# What you will do:
Every single entry should be printed exactly.

────────

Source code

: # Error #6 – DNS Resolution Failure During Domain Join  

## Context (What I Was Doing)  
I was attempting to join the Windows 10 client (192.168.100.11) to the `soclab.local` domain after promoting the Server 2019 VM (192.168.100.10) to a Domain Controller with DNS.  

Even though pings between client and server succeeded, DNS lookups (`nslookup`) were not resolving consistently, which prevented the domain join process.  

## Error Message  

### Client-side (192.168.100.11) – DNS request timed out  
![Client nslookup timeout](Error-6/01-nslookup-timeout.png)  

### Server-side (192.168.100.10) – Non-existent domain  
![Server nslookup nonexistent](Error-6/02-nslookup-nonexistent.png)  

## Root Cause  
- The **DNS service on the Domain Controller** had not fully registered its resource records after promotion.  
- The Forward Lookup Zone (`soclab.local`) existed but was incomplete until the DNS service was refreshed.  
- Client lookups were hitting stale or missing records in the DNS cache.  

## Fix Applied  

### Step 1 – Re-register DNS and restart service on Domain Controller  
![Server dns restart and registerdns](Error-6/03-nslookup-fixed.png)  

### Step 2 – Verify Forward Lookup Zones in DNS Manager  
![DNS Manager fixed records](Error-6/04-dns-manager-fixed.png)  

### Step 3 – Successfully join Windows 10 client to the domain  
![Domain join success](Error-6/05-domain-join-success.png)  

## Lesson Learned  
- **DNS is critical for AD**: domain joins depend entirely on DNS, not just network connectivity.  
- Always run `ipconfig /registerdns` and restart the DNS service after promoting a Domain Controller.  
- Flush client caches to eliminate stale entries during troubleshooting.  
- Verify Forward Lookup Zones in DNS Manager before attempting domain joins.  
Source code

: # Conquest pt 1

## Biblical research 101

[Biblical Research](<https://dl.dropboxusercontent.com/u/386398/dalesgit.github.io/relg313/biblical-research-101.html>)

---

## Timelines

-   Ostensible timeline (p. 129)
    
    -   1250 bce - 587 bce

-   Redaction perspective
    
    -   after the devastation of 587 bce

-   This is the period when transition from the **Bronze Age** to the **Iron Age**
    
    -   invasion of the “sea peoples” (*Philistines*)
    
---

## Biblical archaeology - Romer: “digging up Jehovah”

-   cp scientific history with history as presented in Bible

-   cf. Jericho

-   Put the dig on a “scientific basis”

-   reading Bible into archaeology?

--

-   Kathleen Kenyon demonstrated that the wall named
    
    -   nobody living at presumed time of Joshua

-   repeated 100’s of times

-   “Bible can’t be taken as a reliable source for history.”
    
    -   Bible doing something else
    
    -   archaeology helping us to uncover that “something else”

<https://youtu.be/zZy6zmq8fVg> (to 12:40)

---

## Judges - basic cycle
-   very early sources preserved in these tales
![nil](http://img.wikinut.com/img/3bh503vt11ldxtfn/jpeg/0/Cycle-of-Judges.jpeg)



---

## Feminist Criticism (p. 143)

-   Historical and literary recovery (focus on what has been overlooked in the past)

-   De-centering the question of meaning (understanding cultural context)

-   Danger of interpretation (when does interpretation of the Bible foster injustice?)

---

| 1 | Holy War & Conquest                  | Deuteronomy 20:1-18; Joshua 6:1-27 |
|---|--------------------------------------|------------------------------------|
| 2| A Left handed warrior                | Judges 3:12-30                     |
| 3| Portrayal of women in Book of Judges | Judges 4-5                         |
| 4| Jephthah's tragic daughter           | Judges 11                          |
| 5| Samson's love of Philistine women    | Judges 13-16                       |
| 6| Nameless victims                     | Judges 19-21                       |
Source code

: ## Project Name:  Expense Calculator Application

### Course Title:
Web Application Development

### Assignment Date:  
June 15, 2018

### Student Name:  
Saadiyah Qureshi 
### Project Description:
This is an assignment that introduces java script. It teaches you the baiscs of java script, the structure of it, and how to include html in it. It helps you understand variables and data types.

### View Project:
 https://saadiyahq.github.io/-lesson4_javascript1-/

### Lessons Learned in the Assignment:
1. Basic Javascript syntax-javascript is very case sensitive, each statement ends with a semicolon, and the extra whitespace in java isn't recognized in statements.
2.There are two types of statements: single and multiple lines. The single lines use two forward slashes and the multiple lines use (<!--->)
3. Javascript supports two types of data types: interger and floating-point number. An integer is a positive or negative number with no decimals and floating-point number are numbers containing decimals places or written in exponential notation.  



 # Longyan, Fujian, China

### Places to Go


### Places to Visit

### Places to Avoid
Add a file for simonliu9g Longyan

────────

# Output:
Source code

: # Error #6 – DNS Resolution Failure During Domain Join  

## Context (What I Was Doing)  
I was attempting to join the Windows 10 client (192.168.100.11) to the `soclab.local` domain after promoting the Server 2019 VM (192.168.100.10) to a Domain Controller with DNS.  

Even though pings between client and server succeeded, DNS lookups (`nslookup`) were not resolving consistently, which prevented the domain join process.  

## Error Message  

### Client-side (192.168.100.11) – DNS request timed out  
![Client nslookup timeout](Error-6/01-nslookup-timeout.png)  

### Server-side (192.168.100.10) – Non-existent domain  
![Server nslookup nonexistent](Error-6/02-nslookup-nonexistent.png)  

## Root Cause  
- The **DNS service on the Domain Controller** had not fully registered its resource records after promotion.  
- The Forward Lookup Zone (`soclab.local`) existed but was incomplete until the DNS service was refreshed.  
- Client lookups were hitting stale or missing records in the DNS cache.  

## Fix Applied  

### Step 1 – Re-register DNS and restart service on Domain Controller  
![Server dns restart and registerdns](Error-6/03-nslookup-fixed.png)  

### Step 2 – Verify Forward Lookup Zones in DNS Manager  
![DNS Manager fixed records](Error-6/04-dns-manager-fixed.png)  

### Step 3 – Successfully join Windows 10 client to the domain  
![Domain join success](Error-6/05-domain-join-success.png)  

## Lesson Learned  
- **DNS is critical for AD**: domain joins depend entirely on DNS, not just network connectivity.  
- Always run `ipconfig /registerdns` and restart the DNS service after promoting a Domain Controller.  
- Flush client caches to eliminate stale entries during troubleshooting.  
- Verify Forward Lookup Zones in DNS Manager before attempting domain joins.  
Source code

: # Conquest pt 1

## Biblical research 101

[Biblical Research](<https://dl.dropboxusercontent.com/u/386398/dalesgit.github.io/relg313/biblical-research-101.html>)

---

## Timelines

-   Ostensible timeline (p. 129)
    
    -   1250 bce - 587 bce

-   Redaction perspective
    
    -   after the devastation of 587 bce

-   This is the period when transition from the **Bronze Age** to the **Iron Age**
    
    -   invasion of the “sea peoples” (*Philistines*)
    
---

## Biblical archaeology - Romer: “digging up Jehovah”

-   cp scientific history with history as presented in Bible

-   cf. Jericho

-   Put the dig on a “scientific basis”

-   reading Bible into archaeology?

--

-   Kathleen Kenyon demonstrated that the wall named
    
    -   nobody living at presumed time of Joshua

-   repeated 100’s of times

-   “Bible can’t be taken as a reliable source for history.”
    
    -   Bible doing something else
    
    -   archaeology helping us to uncover that “something else”

<https://youtu.be/zZy6zmq8fVg> (to 12:40)

---

## Judges - basic cycle
-   very early sources preserved in these tales
![nil](http://img.wikinut.com/img/3bh503vt11ldxtfn/jpeg/0/Cycle-of-Judges.jpeg)



---

## Feminist Criticism (p. 143)

-   Historical and literary recovery (focus on what has been overlooked in the past)

-   De-centering the question of meaning (understanding cultural context)

-   Danger of interpretation (when does interpretation of the Bible foster injustice?)

---

| 1 | Holy War & Conquest                  | Deuteronomy 20:1-18; Joshua 6:1-27 |
|---|--------------------------------------|------------------------------------|
| 2| A Left handed warrior                | Judges 3:12-30                     |
| 3| Portrayal of women in Book of Judges | Judges 4-5                         |
| 4| Jephthah's tragic daughter           | Judges 11                          |
| 5| Samson's love of Philistine women    | Judges 13-16                       |
| 6| Nameless victims                     | Judges 19-21                       |
Source code

: ## Project Name:  Expense Calculator Application

### Course Title:
Web Application Development

### Assignment Date:  
June 15, 2018

### Student Name:  
Saadiyah Qureshi 
### Project Description:
This is an assignment that introduces java script. It teaches you the baiscs of java script, the structure of it, and how to include html in it. It helps you understand variables and data types.

### View Project:
 https://saadiyahq.github.io/-lesson4_javascript1-/

### Lessons Learned in the Assignment:
1. Basic Javascript syntax-javascript is very case sensitive, each statement ends with a semicolon, and the extra whitespace in java isn't recognized in statements.
2.There are two types of statements: single and multiple lines. The single lines use two forward slashes and the multiple lines use (<!--->)
3. Javascript supports two types of data types: interger and floating-point number. An integer is a positive or negative number with no decimals and floating-point number are numbers containing decimals places or written in exponential notation.  



 # Longyan, Fujian, China

### Places to Go


### Places to Visit

### Places to Avoid
Add a file for simonliu9g Longyan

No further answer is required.